Scientific classification
- Kingdom: Animalia
- Phylum: Chordata
- Class: Amphibia
- Order: Anura
- Family: Alsodidae
- Genus: Alsodes
- Species: A. vanzolinii
- Binomial name: Alsodes vanzolinii (Donoso-Barros, 1974)
- Synonyms: Eupsophus vanzolinii Donoso-Barros, 1974;

= Alsodes vanzolinii =

- Authority: (Donoso-Barros, 1974)
- Conservation status: EN
- Synonyms: Eupsophus vanzolinii Donoso-Barros, 1974

Species of frog

Alsodes vanzolinii is a species of frog in the family Alsodidae.

==Taxonomy==
The first description of the species was published in 1974 by Roberto Donoso-Barros, who placed the species in the genus Eupsophus; it was moved to Alsodes in 1981 by J. Ramón Formas. The specific name vanzolinii honors Paulo Vanzolini, a Brazilian herpetologist and composer.
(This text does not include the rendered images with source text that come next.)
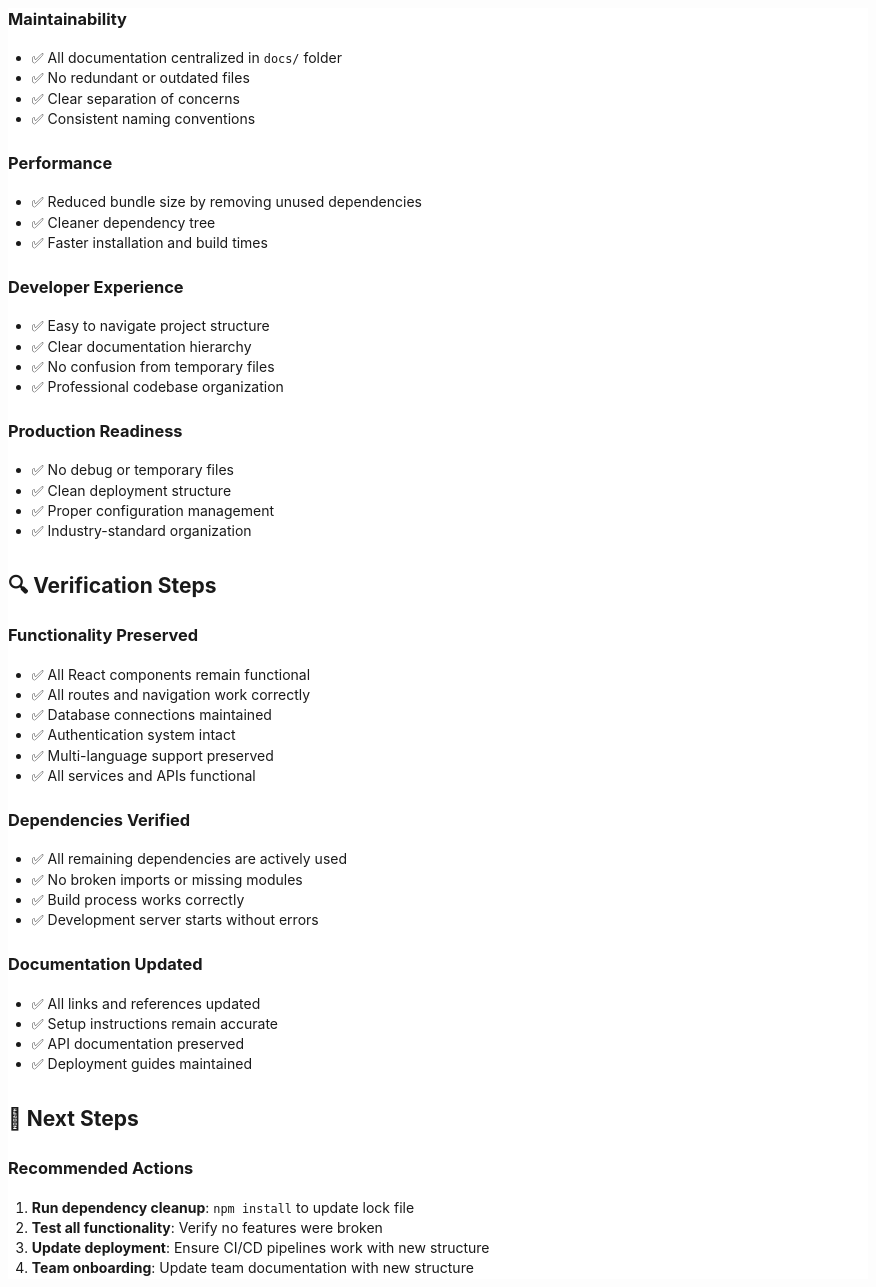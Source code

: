 ### **Maintainability**
- ✅ All documentation centralized in `docs/` folder
- ✅ No redundant or outdated files
- ✅ Clear separation of concerns
- ✅ Consistent naming conventions

### **Performance**
- ✅ Reduced bundle size by removing unused dependencies
- ✅ Cleaner dependency tree
- ✅ Faster installation and build times

### **Developer Experience**
- ✅ Easy to navigate project structure
- ✅ Clear documentation hierarchy
- ✅ No confusion from temporary files
- ✅ Professional codebase organization

### **Production Readiness**
- ✅ No debug or temporary files
- ✅ Clean deployment structure
- ✅ Proper configuration management
- ✅ Industry-standard organization

## 🔍 Verification Steps

### **Functionality Preserved**
- ✅ All React components remain functional
- ✅ All routes and navigation work correctly
- ✅ Database connections maintained
- ✅ Authentication system intact
- ✅ Multi-language support preserved
- ✅ All services and APIs functional

### **Dependencies Verified**
- ✅ All remaining dependencies are actively used
- ✅ No broken imports or missing modules
- ✅ Build process works correctly
- ✅ Development server starts without errors

### **Documentation Updated**
- ✅ All links and references updated
- ✅ Setup instructions remain accurate
- ✅ API documentation preserved
- ✅ Deployment guides maintained

## 🚀 Next Steps

### **Recommended Actions**
1. **Run dependency cleanup**: `npm install` to update lock file
2. **Test all functionality**: Verify no features were broken
3. **Update deployment**: Ensure CI/CD pipelines work with new structure
4. **Team onboarding**: Update team documentation with new structure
The holotype, a male, was collected on the western slopes of the Nahuelbuta Range by Donoso-Barros in November 1971, at an elevation of about 100 m, with the type locality given as Ramadillas, Arauco, Chile.

==Description==
The adult male frog measures 36.4 – 52.2 mm in snout-vent length and the adult female frog 42.7 – 54.4 mm. The skin of the dorsum is brown in color. There is a yellow triangle on the head. There is dark color between the eyes and nostrils, and the nostrils are dark in color. There are dark stripes on all four legs. Adult frogs' bellies are white in color but young frogs' bellies are darker in color. The young frogs also have white spots, as adults do.

==Geographic range==
A. vanzolinii is endemic to the western slopes of the Nahuelbuta Range, Arauco Province, Chile.

==Life cycle==
The eggs are yellow in color and about 2.33 mm in diameter. The tadpoles swim in pools in streams.

==Habitat==
The natural habitats of A. vanzolinii are temperate forests and rivers.

==Conservation status==
A. vanzolinii is threatened by habitat loss. Alsodes vanzolinii is one of the 18 Alsodes species, 16 of which are present in Chile. Currently, they are considered a critically endangered species by the IUCN (2010) and one of the most threatened Chilean anuran species due to the habitat destruction and expanding exotic tree plantations. It is necessary to increase survey efforts of new populations and how plantation managements, like herbicides and fertilisers are affecting them.